A total of 16 cables were selected in this cable force test, including six cables at arch ribs A and B and four cables at arch ribs C. As shown in Figure 8(c), The test cable force varies with the change in temperature. The trend of the force at arch rib C is inversely proportional to the temperature change; that is, when the temperature increases, the force decreases, and when the temperature decreases, the force increases, and this relationship is pronounced. In contrast, from Figure 8(a) and (b), the force at arch ribs A and B showed a fluctuation with temperature. In addition, it can be seen from Figure 8(d) that the total cable force of the 16 cables in this test is also inversely proportional to the temperature.

Figure 8.

Figure 8

Cable force test results (a) Cable force at arch rib A (b) Cable force at arch rib B (c) Cable force at arch rib C (d) Sum of all tested cable forces.

The measured data are divided into continuous heating and continuous cooling for comparative analysis, and the influence of temperature rise and fall on cable force is discussed. From Figure 9(a), and (b), it can be seen that under the condition of monotonous temperature change, the change of cable force in different parts is inconsistent, and the inconsistency is mainly reflected in the inconsistent change trend and the inconsistent change amplitude.

Figure 9.

Figure 9

Cable force change with temperature (a) Variation of cable force under heating condition (b) Variation of cable force under cooling condition.

The changing trend is not consistent; with the increase of temperature, not all the cable tensions decrease, but there are two states of partial cable tension increase and cable tension decrease, and the opposite trend changes in the case of temperature decrease.
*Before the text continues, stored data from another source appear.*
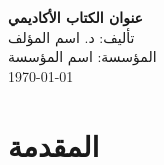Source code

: \documentclass[10pt,oneside,a4paper]{book}
\begin{document}
\begin{titlepage}
    \centering
    {\Large\textbf{عنوان الكتاب الأكاديمي}}\\[2cm]
    {\large تأليف: د. اسم المؤلف}\\[1cm]
    {\large المؤسسة: اسم المؤسسة}\\[2cm]
    \vfill
    {\large \today}
\end{titlepage}

\frontmatter

\tableofcontents



\mainmatter

\chapter*{المقدمة}






\appendix



\printglossaries



\end{document}
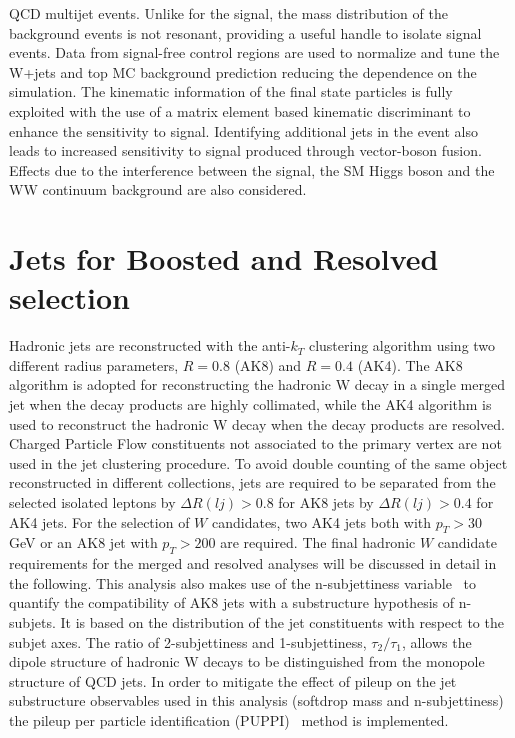 QCD multijet events. Unlike for the signal, the mass distribution of the background events is
not resonant, providing a useful handle to isolate signal events. Data from signal-free control
regions are used to normalize and tune the W+jets and top MC background prediction reducing
the dependence on the simulation.
The kinematic information of the final state particles is fully exploited with the use of a matrix
element based kinematic discriminant to enhance the sensitivity to signal. Identifying additional jets in the event also leads to increased sensitivity to signal produced through vector-boson fusion. Effects due to the interference between the signal, the SM Higgs boson and the WW continuum background are also considered.

\section{Jets for Boosted and Resolved selection}
Hadronic jets are reconstructed with the anti-$k_T$ clustering algorithm  using two different
radius parameters, $R = 0.8$ (AK8) and $R = 0.4$ (AK4). The AK8 algorithm is adopted for
reconstructing the hadronic W decay in a single merged jet when the decay products are highly
collimated, while the AK4 algorithm is used to reconstruct the hadronic W decay when the
decay products are resolved.
Charged Particle Flow
constituents not associated to the primary vertex are not used in the jet clustering procedure.
To avoid double counting of the same object
reconstructed in different collections, jets are required to be separated from the selected isolated
leptons by $\Delta R(lj)> 0.8 $ for AK8 jets by  $\Delta R(lj)> 0.4$ for AK4 jets.
For the selection of $W$ candidates, two AK4 jets both with $p_T>30$ GeV or an AK8 jet with  $p_T>200$ are required.
The final hadronic $W$ candidate requirements for the merged and resolved analyses
will be discussed in detail in the following.
This analysis also makes use of the n-subjettiness variable~\cite{Thaler:2011gf}  to quantify the compatibility
of AK8 jets with a substructure hypothesis of n-subjets. It is based on the distribution of the
jet constituents with respect to the subjet axes. The ratio of 2-subjettiness and 1-subjettiness,
 $\tau_2 /\tau_1$, allows the dipole structure of hadronic W decays to be distinguished from the monopole
structure of QCD jets.
In order to mitigate the effect of pileup on the jet substructure observables used in this analysis
(softdrop mass and n-subjettiness) the pileup per particle identification (PUPPI)~\cite{Bertolini2014} method is
implemented.

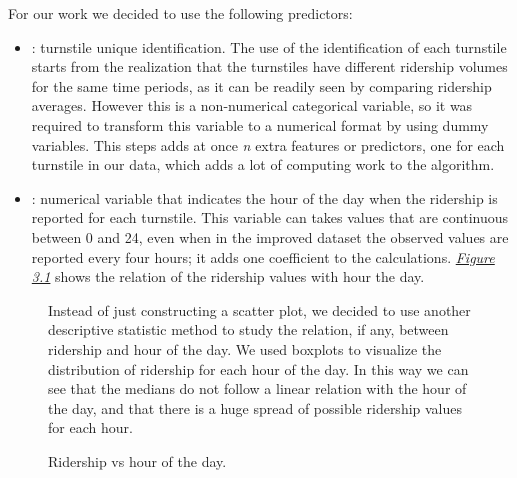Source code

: \documentclass[a4paper,12pt,english]{sphinxmanual}
\begin{document}
For our work we decided to use the following predictors:
\begin{itemize}
\item {} 
: turnstile unique identification. The use of the identification
of each turnstile starts from the realization that the turnstiles have
different ridership volumes for the same time periods, as it can be readily
seen by comparing ridership averages. However this is a non-numerical
categorical variable, so it was required to transform this variable to a
numerical format by using dummy variables. This steps adds at once \emph{n} extra
features or predictors, one for each turnstile in our data, which adds a lot
of computing work to the algorithm.

\item {} 
: numerical variable that indicates the hour of the day when the
ridership is reported for each turnstile. This variable can takes values that
are continuous between 0 and 24, even when in the improved dataset the
observed values are reported every four hours; it adds one coefficient to
the calculations. {\hyperref[section2:figure31]{\emph{Figure 3.1}}} shows the relation of the
ridership values with hour the day.

\end{itemize}
\begin{figure}[htbp]
\centering
\capstart

\caption{Ridership vs hour of the day.}{\small 
Instead of just constructing a scatter plot, we decided to use another
descriptive statistic method to study the relation, if any, between ridership
and hour of the day. We used boxplots to visualize the distribution of
ridership for each hour of the day. In this way we can see that the medians
do not follow a linear relation with the hour of the day, and that there is a
huge spread of possible ridership values for each hour.
}\label{section2:figure31}\end{figure}
\end{document}
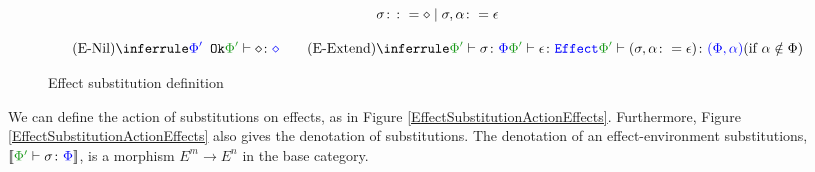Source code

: \documentclass{Report}
\begin{document}
\begin{figure}[H]
    \centering
    \begin{framed}
        \[
    \sigma \colon\colon= \diamond \mid \sigma, \alpha \colon= \epsilon    
\]



\[
    \ntreeruleI{\esubnil}{\ok{\P'}}{\typerelation{\P'}{\nil}{\nil}}
    \quad\quad
    \condtreeruleII{\esubextend}{\typerelation{\P'}{\si}{\P}}{\wellformedeffect{\P'}{\e}}{\typerelation{\P'}{(\si, \a \setto\e)}{(\P, \a)}}{\a\notin\P}
\]
    \end{framed}
    
    \caption{Effect substitution definition}
    \label{EffectSubstitutionDefinition}
\end{figure}


We can define the action of substitutions on effects, as in Figure \ref{EffectSubstitutionActionEffects}. Furthermore, Figure \ref{EffectSubstitutionActionEffects} also gives the denotation of substitutions. The denotation of an effect-environment substitutions, $\deno{\typerelation{\P'}{\si}{\P}}$, is a morphism $E^m \rightarrow E^n$ in the base category.
\end{document}
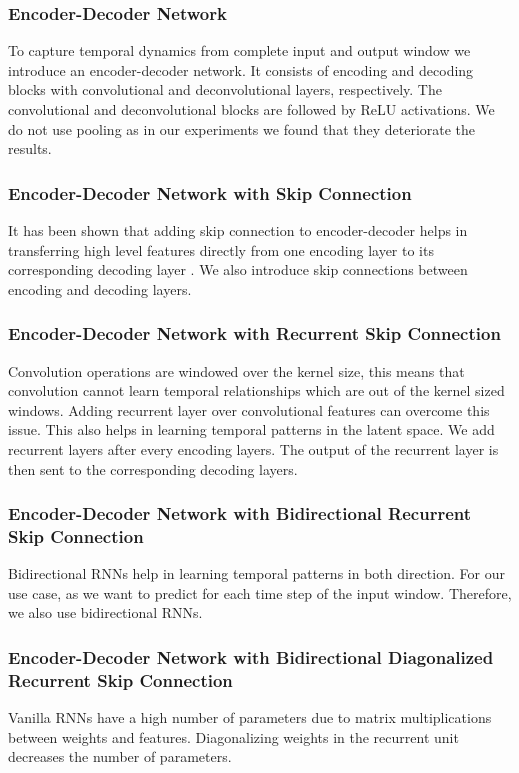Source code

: \documentclass[letterpaper]{article}
\begin{document}
\subsubsection{Encoder-Decoder Network} To capture temporal dynamics from complete input and output window we introduce an encoder-decoder network. It consists of encoding and decoding blocks with convolutional and deconvolutional layers, respectively. The convolutional and deconvolutional blocks are followed by ReLU activations. We do not use pooling as in our experiments we found that they deteriorate the results.

\subsubsection{Encoder-Decoder Network with Skip Connection} It has been shown that adding skip connection to encoder-decoder helps in transferring high level features directly from one encoding layer to its corresponding decoding layer \cite{NIPS2016_6172}. We also introduce skip connections between encoding and decoding layers.

\subsubsection{Encoder-Decoder Network with Recurrent Skip Connection} Convolution operations are windowed over the kernel size, this means that convolution cannot learn temporal relationships which are out of the kernel sized windows. Adding recurrent layer over convolutional features can overcome this issue. This also helps in learning temporal patterns in the latent space. We add recurrent layers after every encoding layers. The output of the recurrent layer is then sent to the corresponding decoding layers.

\subsubsection{Encoder-Decoder Network with Bidirectional Recurrent Skip Connection} Bidirectional RNNs help in learning temporal patterns in both direction. For our use case, as we want to predict for each time step of the input window. Therefore, we also use bidirectional RNNs.

\subsubsection{Encoder-Decoder Network with Bidirectional Diagonalized Recurrent Skip Connection} Vanilla RNNs have a high number of parameters due to matrix multiplications between weights and features. Diagonalizing weights in the recurrent unit decreases the number of parameters.
\end{document}
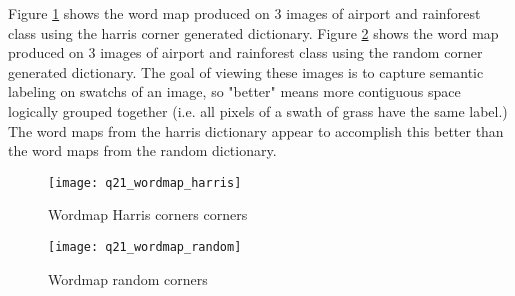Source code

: \documentclass[12pt]{article}
\begin{document}
Figure \ref{fig:wordmapharris} shows the word map produced on 3 images of airport and rainforest class using the harris corner generated dictionary.
Figure \ref{fig:wordmaprandom} shows the word map produced on 3 images of airport and rainforest class using the random corner generated dictionary.
The goal of viewing these images is to capture semantic labeling on swatchs of an image, so "better" means more contiguous space logically grouped together (i.e. all pixels of a swath of grass have the same label.) The word maps from the harris dictionary appear to accomplish this better than the word maps from the random dictionary.

\begin{figure}[H]
\centering
\texttt{[image: q21\_wordmap\_harris]}
\caption{Wordmap Harris corners corners}    
\label{fig:wordmapharris}
\end{figure}   


\begin{figure}[H]
\centering
\texttt{[image: q21\_wordmap\_random]}
\caption{Wordmap random corners}    
\label{fig:wordmaprandom}
\end{figure}   
\end{document}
This is because the change of the cable force is not only affected by the thermal expansion and contraction of the cable itself, but also the uncoordinated deformation of the beam arch caused by the temperature difference effect between the structures will change the relative position of the two ends of the cable, thus affecting the cable force. The inconsistent variation amplitude of cable force is reflected by the different variations of cable force at different positions under the same temperature. The variation of cable force at arch rib C is the largest, and the variation of cable force at 14 °C is up to −106.5 kN, with a change rate of −13.9 %. The variation of cable force at arch ribs A and B is small and close. When the cable is also heated at 14 °C, the maximum variation of cable force is only −30.5 kN, with a change rate of −4.6 %, indicating that the temperature sensitivity of cables at different positions is quite different.

This related to the particular special arrangement of cable faces and the wide flat beam. The bridge is 42 m wide and has three cable faces in the cross-bridge direction (with the C-arch rib cable face in the central divider and the remaining two cable faces symmetrically arranged in the left and right side dividers), which can simplify the main beam transversely to a three-point support state. When the temperature causes the rise of the cable force on both sides, the cable connecting the C-arch will distribute less cable force, resulting in a sharp drop of the cable force. The cable connecting the C-arch will distribute more force in the opposite case. Therefore, the force variation of the cables at arch rib C is larger than that of the cables at arch ribs A and B.

In addition, the maximum amplitude of cable force change at arch rib C is related to the relative cable length and the flexural stiffness of the arch rib, and the average cable lengths of the booms at arch ribs A, B, and C are 42.9 m, 36.8 m, and 18.4 m. To meet the deformation coordination, the same amount of cable length change causes different values of cable force change, and the short cable will produce a larger cable force change than the long cable. Therefore, the change in cable force of the boom at arch rib C is the largest.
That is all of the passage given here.